200 jobs to go as brokers warn clients of insurer's finances

Royal & SunAlliance (R&SA) will axe 200 jobs in a major reshuffle of its operating structure between next month and June 2003.

The insurer's small business, or enterprise, units will be cut from seven to two .

More Th>n's Birmingham site will be closed and intermediated personal lines business will be carried out from four centres instead of seven.

Management relationship locations will be reduced from 13 to nine.

The announcement came as brokers warned their clients about R&SA's uncertain financial state, in a bid to head off shocks like that of Independent Insurance's collapse.

Small business offices will close in Liverpool, Leeds, Manchester and Hertford, but remain in Birmingham and Glasgow, with a satellite office in Belfast.

More Th>n will close in Birmingham, but will recruit more staff at its Bristol, Liverpool, Sunderland, Peterborough and Ipswich sites, using employees dropped from the personal lines intermediated sites.
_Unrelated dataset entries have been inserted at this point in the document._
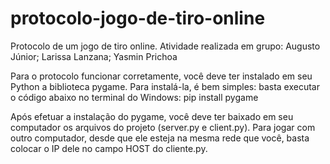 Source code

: # protocolo-jogo-de-tiro-online
Protocolo de um jogo de tiro online. Atividade realizada em grupo: Augusto Júnior; Larissa Lanzana; Yasmin Prichoa

Para o protocolo funcionar corretamente, você deve ter instalado em seu Python a biblioteca pygame. Para instalá-la, é bem simples: basta executar o código abaixo no terminal do Windows:
pip install pygame

Após efetuar a instalação do pygame, você deve ter baixado em seu computador os arquivos do projeto (server.py e client.py). Para jogar com outro computador, desde que ele esteja na mesma rede que você, basta colocar o IP dele no campo HOST do cliente.py.
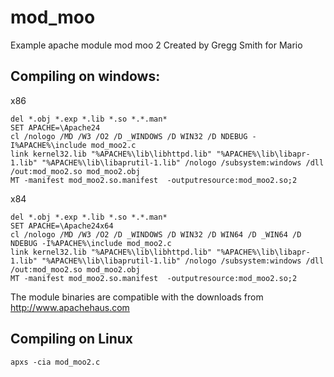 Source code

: mod_moo
================================

Example apache module mod moo 2
Created by Gregg Smith for Mario

## Compiling on windows: ##

x86

    del *.obj *.exp *.lib *.so *.*.man*
    SET APACHE=\Apache24
    cl /nologo /MD /W3 /O2 /D _WINDOWS /D WIN32 /D NDEBUG -I%APACHE%\include mod_moo2.c
    link kernel32.lib "%APACHE%\lib\libhttpd.lib" "%APACHE%\lib\libapr-1.lib" "%APACHE%\lib\libaprutil-1.lib" /nologo /subsystem:windows /dll /out:mod_moo2.so mod_moo2.obj
    MT -manifest mod_moo2.so.manifest  -outputresource:mod_moo2.so;2

x84

    del *.obj *.exp *.lib *.so *.*.man*
    SET APACHE=\Apache24x64
    cl /nologo /MD /W3 /O2 /D _WINDOWS /D WIN32 /D WIN64 /D _WIN64 /D NDEBUG -I%APACHE%\include mod_moo2.c
    link kernel32.lib "%APACHE%\lib\libhttpd.lib" "%APACHE%\lib\libapr-1.lib" "%APACHE%\lib\libaprutil-1.lib" /nologo /subsystem:windows /dll /out:mod_moo2.so mod_moo2.obj
    MT -manifest mod_moo2.so.manifest  -outputresource:mod_moo2.so;2

The module binaries are compatible with the downloads from http://www.apachehaus.com

## Compiling on Linux ##

    apxs -cia mod_moo2.c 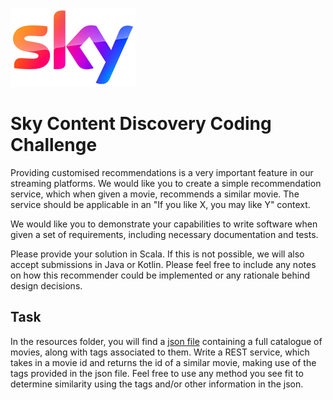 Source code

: ![images/sky-logo.png](images/sky-logo.png)

# Sky Content Discovery Coding Challenge

Providing customised recommendations is a very important feature in our streaming platforms. We would like you to create a simple recommendation service, which when given a movie, recommends a similar movie. The service should be applicable in an "If you like X, you may like Y" context.

We would like you to demonstrate your capabilities to write software when given a set of requirements, including necessary documentation and tests.

Please provide your solution in Scala. If this is not possible, we will also accept submissions in Java or Kotlin. Please feel free to include any notes on how this recommender could be implemented or any rationale behind design decisions.


## Task

In the resources folder, you will find a [json file](src/main/resources/metadatas.json) containing a full catalogue of movies, along with tags associated to them. 
Write a REST service, which takes in a movie id and returns the id of a similar movie, making use of the tags provided in the json file.
Feel free to use any method you see fit to determine similarity using the tags and/or other information in the json.
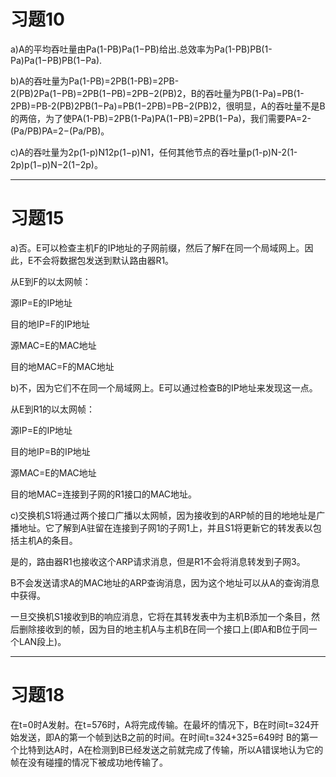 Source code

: # 习题10 #
a)A的平均吞吐量由Pa(1-PB)Pa(1−PB)给出.总效率为Pa(1-PB)PB(1-Pa)Pa(1−PB)PB(1−Pa).

b)A的吞吐量为Pa(1-PB)=2PB(1-PB)=2PB-2(PB)2Pa(1−PB)=2PB(1−PB)=2PB−2(PB)2，B的吞吐量为PB(1-Pa)=PB(1-2PB)=PB-2(PB)2PB(1−Pa)=PB(1−2PB)=PB−2(PB)2，很明显，A的吞吐量不是B的两倍，为了使PA(1-PB)=2PB(1-Pa)PA(1−PB)=2PB(1−Pa)，我们需要PA=2-(Pa/PB)PA=2−(Pa/PB)。

c)A的吞吐量为2p(1-p)N12p(1−p)N1，任何其他节点的吞吐量p(1-p)N-2(1-2p)p(1−p)N−2(1−2p)。

----------
# 习题15 #
a)否。E可以检查主机F的IP地址的子网前缀，然后了解F在同一个局域网上。因此，E不会将数据包发送到默认路由器R1。

从E到F的以太网帧：

源IP=E的IP地址

目的地IP=F的IP地址

源MAC=E的MAC地址

目的地MAC=F的MAC地址

b)不，因为它们不在同一个局域网上。E可以通过检查B的IP地址来发现这一点。

从E到R1的以太网帧：

源IP=E的IP地址

目的地IP=B的IP地址

源MAC=E的MAC地址

目的地MAC=连接到子网的R1接口的MAC地址。

c)交换机S1将通过两个接口广播以太网帧，因为接收到的ARP帧的目的地地址是广播地址。它了解到A驻留在连接到子网1的子网1上，并且S1将更新它的转发表以包括主机A的条目。

是的，路由器R1也接收这个ARP请求消息，但是R1不会将消息转发到子网3。

B不会发送请求A的MAC地址的ARP查询消息，因为这个地址可以从A的查询消息中获得。

一旦交换机S1接收到B的响应消息，它将在其转发表中为主机B添加一个条目，然后删除接收到的帧，因为目的地主机A与主机B在同一个接口上(即A和B位于同一个LAN段上)。

----------
# 习题18 #
在t=0时A发射。在t=576时，A将完成传输。在最坏的情况下，B在时间t=324开始发送，即A的第一个帧到达B之前的时间。在时间t=324+325=649时 B的第一个比特到达A时，A在检测到B已经发送之前就完成了传输，所以A错误地认为它的帧在没有碰撞的情况下被成功地传输了。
Personal intermediated business will no longer be done in Glasgow, Liverpool and London, although it will remain in Bristol, Halifax, Leeds and Oldham.

Some of the More Th>n staff from Birmingham will be placed in the small business teams.

Customer accounts will be moved from 16 locations into offices at Birmingham, Halifax and Leeds.

Glasgow will see most of the job losses.

R&SA UK chief executive Duncan Boyle said the moves would improve focus, efficiency and long-term stability, reshaping the business to better compete for business.

However, they are likely to make brokers that are already concerned about R&SA's stability even more wary.

When the enterprise centres were launched in July 2000, they were promoted as a display of R&SA's commitment to small business brokers.

"The insurance world is buzzing that the unit at Leeds has closed," one local broker said.

"Brokers are getting nervous about putting business with R&SA as it is, so this won't help."

Another said that brokers were covering themselves by warning their clients that they should not accept R&SA's ratings at face value, following the Independent debacle.